# Introduction to Statistical Classification:
* Machine learning method based on supervised learning.
* Categories are predefined (unlike clustering in unsupervised learning).
* For two categories, the problem is known as binary classification. 
* Classifier assigns the most probable class to new observation, given the training set of examples.
* Bayes - density based classifiers vs. non density based classifiers.
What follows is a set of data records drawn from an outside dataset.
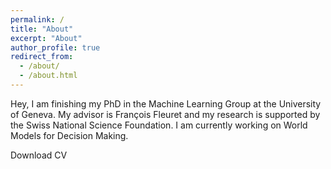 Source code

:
 ```yaml
---
permalink: /
title: "About"
excerpt: "About"
author_profile: true
redirect_from: 
  - /about/
  - /about.html
---
```


Hey, I am finishing my PhD in the <a href="https://mlg.unige.ch/machine-learning-group/ " style="text-decoration: None" onmouseover="style=' text-decoration:underline'" onmouseout="style='text-decoration:none'">Machine Learning Group</a> at the <a href="https://www.unige.ch/en/" style="text-decoration: None" onmouseover="style=' text-decoration:underline'" onmouseout="style='text-decoration:none'">University of Geneva</a>. My advisor is <a href="https://fleuret.org/francois/" style="text-decoration: None" onmouseover="style=' text-decoration:underline'" onmouseout="style='text-decoration:none'">François Fleuret</a> and my research is supported by the <a href="https://www.snf.ch/en" style="text-decoration: None" onmouseover="style=' text-decoration:underline'" onmouseout="style='text-decoration:none'">Swiss National Science Foundation</a>. I am currently working on World Models for Decision Making.

<a href="../assets/cv_vincent_micheli.pdf" style="text-decoration: None" onmouseover="style=' text-decoration:underline'" onmouseout="style='text-decoration:none'">Download CV</a>
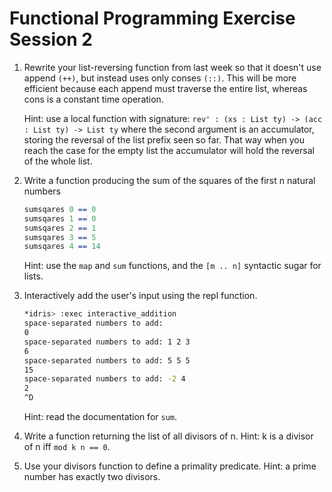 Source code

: # Functional Programming Exercise Session 2

 1. Rewrite your list-reversing function from last week so that it
    doesn't use append `(++)`, but instead uses only conses `(::)`.  This
    will be more efficient because each append must traverse the entire
    list, whereas cons is a constant time operation.
 
    Hint: use a local function with signature: `rev' : (xs : List ty) ->
    (acc : List ty) -> List ty` where the second argument is an
    accumulator, storing the reversal of the list prefix seen so far.
    That way when you reach the case for the empty list the accumulator
    will hold the reversal of the whole list.

 2. Write a function producing the sum of the squares of the first n natural numbers
    ``` idris
    sumsqares 0 == 0
    sumsqares 1 == 0
    sumsqares 2 == 1
    sumsqares 3 == 5
    sumsqares 4 == 14
    ```
    Hint: use the `map` and `sum` functions, and the `[m .. n]` syntactic sugar for lists.

 3. Interactively add the user's input using the repl function.
    ``` bash
    *idris> :exec interactive_addition
    space-separated numbers to add:
    0
    space-separated numbers to add: 1 2 3
    6
    space-separated numbers to add: 5 5 5
    15
    space-separated numbers to add: -2 4 
    2
    ^D
    ```
    Hint: read the documentation for `sum`.

 4. Write a function returning the list of all divisors of n.
    Hint: k is a divisor of n iff `mod k n == 0`.

 5. Use your divisors function to define a primality predicate.
    Hint: a prime number has exactly two divisors.
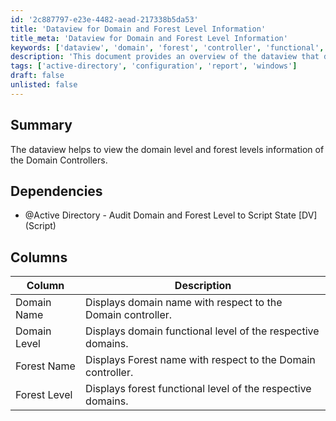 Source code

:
 ```yaml
---
id: '2c887797-e23e-4482-aead-217338b5da53'
title: 'Dataview for Domain and Forest Level Information'
title_meta: 'Dataview for Domain and Forest Level Information'
keywords: ['dataview', 'domain', 'forest', 'controller', 'functional', 'level']
description: 'This document provides an overview of the dataview that displays domain and forest level information related to Domain Controllers, including details about domain names, functional levels, and forest names.'
tags: ['active-directory', 'configuration', 'report', 'windows']
draft: false
unlisted: false
---
```

## Summary

The dataview helps to view the domain level and forest levels information of the Domain Controllers.

## Dependencies

- @Active Directory - Audit Domain and Forest Level to Script State [DV] (Script)

## Columns

| Column        | Description                                                   |
|---------------|---------------------------------------------------------------|
| Domain Name   | Displays domain name with respect to the Domain controller.   |
| Domain Level  | Displays domain functional level of the respective domains.    |
| Forest Name   | Displays Forest name with respect to the Domain controller.    |
| Forest Level  | Displays forest functional level of the respective domains.    |







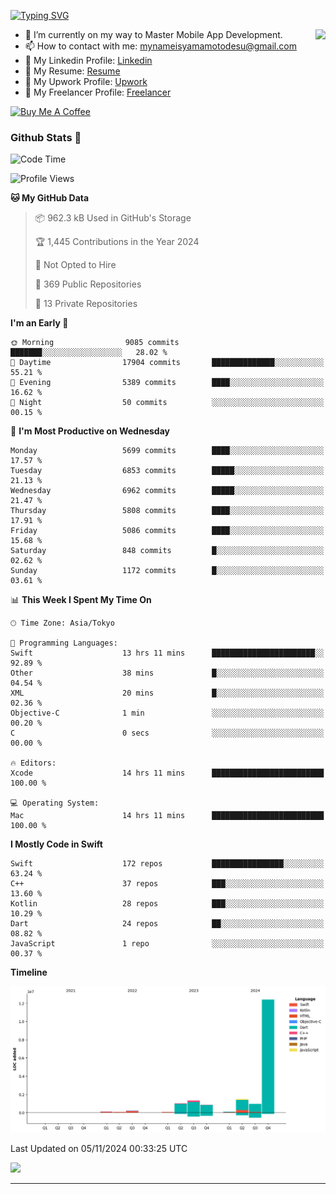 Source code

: 
[![Typing SVG](https://readme-typing-svg.demolab.com/?lines=Thank+You+For+Visiting!!;You+Are+Welcome✨;I+am+Kyo+Yamamoto;Mobile+Developer)](https://git.io/typing-svg)
<p>
<img align="right" src="https://media.giphy.com/media/26ufdb3cYKwbRtYVW/giphy.gif" style="max-width:100%;" height="150px">

- 🌱 I’m currently on my way to Master Mobile App Development.
- 📫 How to contact with me: mynameisyamamotodesu@gmail.com
- 🔗 My Linkedin Profile: [Linkedin](https://www.linkedin.com/in/kyo-yamamoto-a2ab50239)
- 🔗 My Resume: [Resume](https://www.kickresume.com/cv/rNok4e/)
- 🔗 My Upwork Profile: [Upwork](https://www.upwork.com/freelancers/~01aa9115102bb4af25)
- 🔗 My Freelancer Profile: [Freelancer](https://www.freelancer.com/u/yamamotodesu)

<a href="https://www.buymeacoffee.com/kyoyamamoto" target="_blank"><img src="https://cdn.buymeacoffee.com/buttons/default-orange.png" alt="Buy Me A Coffee" height="41" width="174"></a>

### Github Stats 🥇 
<!--START_SECTION:waka-->
![Code Time](http://img.shields.io/badge/Code%20Time-857%20hrs%2017%20mins-blue)

![Profile Views](http://img.shields.io/badge/Profile%20Views-1-blue)

**🐱 My GitHub Data** 

> 📦 962.3 kB Used in GitHub's Storage 
 > 
> 🏆 1,445 Contributions in the Year 2024
 > 
> 🚫 Not Opted to Hire
 > 
> 📜 369 Public Repositories 
 > 
> 🔑 13 Private Repositories 
 > 
**I'm an Early 🐤** 

```text
🌞 Morning                9085 commits        ███████░░░░░░░░░░░░░░░░░░   28.02 % 
🌆 Daytime                17904 commits       ██████████████░░░░░░░░░░░   55.21 % 
🌃 Evening                5389 commits        ████░░░░░░░░░░░░░░░░░░░░░   16.62 % 
🌙 Night                  50 commits          ░░░░░░░░░░░░░░░░░░░░░░░░░   00.15 % 
```
📅 **I'm Most Productive on Wednesday** 

```text
Monday                   5699 commits        ████░░░░░░░░░░░░░░░░░░░░░   17.57 % 
Tuesday                  6853 commits        █████░░░░░░░░░░░░░░░░░░░░   21.13 % 
Wednesday                6962 commits        █████░░░░░░░░░░░░░░░░░░░░   21.47 % 
Thursday                 5808 commits        ████░░░░░░░░░░░░░░░░░░░░░   17.91 % 
Friday                   5086 commits        ████░░░░░░░░░░░░░░░░░░░░░   15.68 % 
Saturday                 848 commits         █░░░░░░░░░░░░░░░░░░░░░░░░   02.62 % 
Sunday                   1172 commits        █░░░░░░░░░░░░░░░░░░░░░░░░   03.61 % 
```


📊 **This Week I Spent My Time On** 

```text
🕑︎ Time Zone: Asia/Tokyo

💬 Programming Languages: 
Swift                    13 hrs 11 mins      ███████████████████████░░   92.89 % 
Other                    38 mins             █░░░░░░░░░░░░░░░░░░░░░░░░   04.54 % 
XML                      20 mins             █░░░░░░░░░░░░░░░░░░░░░░░░   02.36 % 
Objective-C              1 min               ░░░░░░░░░░░░░░░░░░░░░░░░░   00.20 % 
C                        0 secs              ░░░░░░░░░░░░░░░░░░░░░░░░░   00.00 % 

🔥 Editors: 
Xcode                    14 hrs 11 mins      █████████████████████████   100.00 % 

💻 Operating System: 
Mac                      14 hrs 11 mins      █████████████████████████   100.00 % 
```

**I Mostly Code in Swift** 

```text
Swift                    172 repos           ████████████████░░░░░░░░░   63.24 % 
C++                      37 repos            ███░░░░░░░░░░░░░░░░░░░░░░   13.60 % 
Kotlin                   28 repos            ███░░░░░░░░░░░░░░░░░░░░░░   10.29 % 
Dart                     24 repos            ██░░░░░░░░░░░░░░░░░░░░░░░   08.82 % 
JavaScript               1 repo              ░░░░░░░░░░░░░░░░░░░░░░░░░   00.37 % 
```



**Timeline**

![Lines of Code chart](https://raw.githubusercontent.com/YamamotoDesu/YamamotoDesu/main/assets/bar_graph.png)


 Last Updated on 05/11/2024 00:33:25 UTC
<!--END_SECTION:waka-->

![](https://github-profile-summary-cards.vercel.app/api/cards/profile-details?username=YamamotoDesu&theme=vue)

----
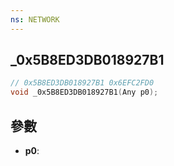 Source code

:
 ```yaml
---
ns: NETWORK
---
```

## _0x5B8ED3DB018927B1

```c
// 0x5B8ED3DB018927B1 0x6EFC2FD0
void _0x5B8ED3DB018927B1(Any p0);
```


## 參數
* **p0**: 

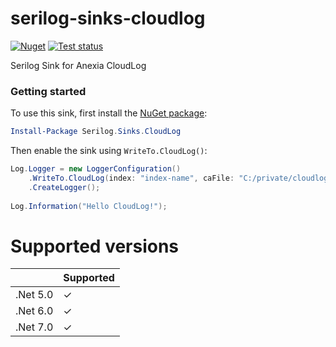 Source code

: serilog-sinks-cloudlog
===============
[![Nuget](https://img.shields.io/nuget/v/Serilog.Sinks.CloudLog)](https://www.nuget.org/packages/Serilog.Sinks.CloudLog)
[![Test status](https://github.com/anexia-it/serilog-sinks-cloudlog/actions/workflows/test.yml/badge.svg?branch=main)](https://github.com/anexia-it/dotnet-cloudlog/actions/workflows/test.yml)

Serilog Sink for Anexia CloudLog

### Getting started

To use this sink, first install the [NuGet package](https://nuget.org/packages/Serilog.Sinks.CloudLog):

```powershell
Install-Package Serilog.Sinks.CloudLog
```

Then enable the sink using `WriteTo.CloudLog()`:

```csharp
Log.Logger = new LoggerConfiguration()
    .WriteTo.CloudLog(index: "index-name", caFile: "C:/private/cloudlog-ca.pem", certFile: "C:/private/cloudlog-client.pem", keyFile: "C:/private/cloudlog-client.key")
    .CreateLogger();
    
Log.Information("Hello CloudLog!");
```

# Supported versions

|          | Supported |
|----------|-----------|
| .Net 5.0 | ✓         |
| .Net 6.0 | ✓         |
| .Net 7.0 | ✓         |
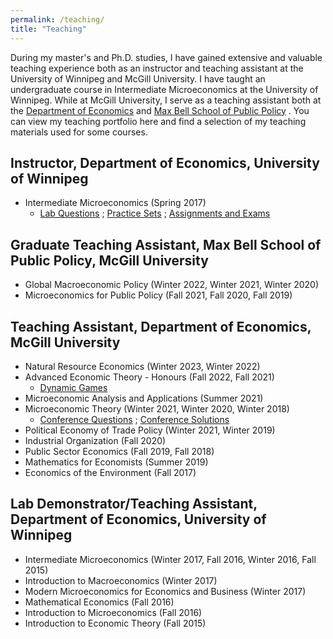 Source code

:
 ```yaml
---
permalink: /teaching/
title: "Teaching"
---
```

<!-- Google tag (gtag.js) -->
<script async src="https://www.googletagmanager.com/gtag/js?id=G-JL2ZY530JC"></script>
<script>
  window.dataLayer = window.dataLayer || [];
  function gtag(){dataLayer.push(arguments);}
  gtag('js', new Date());

  gtag('config', 'G-JL2ZY530JC');
</script>

During my master's and Ph.D. studies, I have gained extensive and valuable teaching experience both as an instructor and teaching assistant at the University of Winnipeg and McGill University. I have taught an undergraduate course in Intermediate Microeconomics at the University of Winnipeg. While at McGill University, I serve as a teaching assistant both at the [Department of Economics](https://www.mcgill.ca/economics/) and [Max Bell School of Public Policy](https://www.mcgill.ca/maxbellschool/) . You can view my teaching portfolio here and find a selection of my teaching materials used for some courses.


## Instructor, Department of Economics, University of Winnipeg
- Intermediate Microeconomics (Spring 2017)
   - [Lab Questions](https://mcgill-my.sharepoint.com/:f:/g/personal/miao_dai_mail_mcgill_ca/EpzDkB35hldCpbzWdQMgW2oBxJAAgHyaIG-d4Ds6i7lZPQ?email=miao.dai%40mcgill.ca&e=BAJoLx) ; [Practice Sets](https://mcgill-my.sharepoint.com/:f:/g/personal/miao_dai_mail_mcgill_ca/EtB1IjDG0RpLpAPz-do_3QEBwsJ1GrnoU69FOUv_rMGbtg?email=miao.dai%40mcgill.ca&e=HHp763) ; [Assignments and Exams](https://mcgill-my.sharepoint.com/:f:/g/personal/miao_dai_mail_mcgill_ca/Es0vRx3_VhZPrwu72kD4F-EBwK704A9N3yoF7jKs7_A3sQ?email=miao.dai%40mcgill.ca&e=FOugNB)
 
 
## Graduate Teaching Assistant, Max Bell School of Public Policy, McGill University
- Global Macroeconomic Policy (Winter 2022, Winter 2021, Winter 2020) 
- Microeconomics for Public Policy (Fall 2021, Fall 2020, Fall 2019) 


## Teaching Assistant, Department of Economics, McGill University
- Natural Resource Economics (Winter 2023, Winter 2022)
- Advanced Economic Theory - Honours (Fall 2022, Fall 2021)
  - [Dynamic Games](/files/Teaching/Dynamic_games.pdf)
- Microeconomic Analysis and Applications (Summer 2021)
- Microeconomic Theory (Winter 2021, Winter 2020, Winter 2018)
   - [Conference Questions](https://mcgill-my.sharepoint.com/:f:/g/personal/miao_dai_mail_mcgill_ca/EkOND73Aa6tMt219KkRR5I8BMfotaLQsdfNDP0Pk_nXUxw?email=miao.dai%40mcgill.ca&e=ux8a2T) ; [Conference Solutions](https://mcgill-my.sharepoint.com/:f:/g/personal/miao_dai_mail_mcgill_ca/EsIwpvMWo1FOneHNgGeqyEQB_bq2WN53WU06pVixPZsEPw?email=miao.dai%40mcgill.ca&e=iT5RuE)
- Political Economy of Trade Policy (Winter 2021, Winter 2019)
- Industrial Organization (Fall 2020)
- Public Sector Economics (Fall 2019, Fall 2018)
- Mathematics for Economists (Summer 2019)
- Economics of the Environment (Fall 2017)


## Lab Demonstrator/Teaching Assistant, Department of Economics, University of Winnipeg
- Intermediate Microeconomics (Winter 2017, Fall 2016, Winter 2016, Fall 2015)
- Introduction to Macroeconomics (Winter 2017)
- Modern Microeconomics for Economics and Business (Winter 2017)
- Mathematical Economics (Fall 2016)
- Introduction to Microeconomics (Fall 2016)
- Introduction to Economic Theory (Fall 2015)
## Curse of dimensionality

* When the dimensionality increases, the volume of the space increases so fast that the available data become sparse. 
* To obtain a statistically reliable result, the amount of data needed to support the result often grows exponentially with the dimensionality.
* In classification, an enormous amount of training data is required to ensure that there are several samples with each combination of values.
* The peaking paradox (Hughes phenomenon).
 
 ![Peaking](pics/Peaking.png)
 * Balancing feature size, training set size and the choice of the classifier is a basic problem in the design of classification problems.




## Overtraining 
* It happens if the complexity of the system we have chosen for training is too large for the given dataset.
* The trained system will adapt to the noise instead of to the class differences.
* The solution is either to enlarge the dataset, but, if not possible, to simplify the system.

## Binary vs. Multiple
Wiki: Classification can be thought of as two separate problems – binary classification and multiclass classification. In binary classification, a better understood task, only two classes are involved, whereas multiclass classification involves assigning an object to one of several classes.[9] Since many classification methods have been developed specifically for binary classification, multiclass classification often requires the combined use of multiple binary classifiers. 

## Linear classifier
* Linear Discriminant Analysis (or Fisher's linear discriminant) (LDA)—assumes Gaussian conditional density models
* Naive Bayes classifier with multinomial or multivariate Bernoulli event models.
* Logistic regression—maximum likelihood estimation of w → {\displaystyle {\vec {w}}} {\vec {w}} assuming that the observed training set was generated by a binomial model that depends on the output of the classifier.
* Perceptron—an algorithm that attempts to fix all errors encountered in the training set
* Support vector machine—an algorithm that maximizes the margin between the decision hyperplane and the examples in the training set.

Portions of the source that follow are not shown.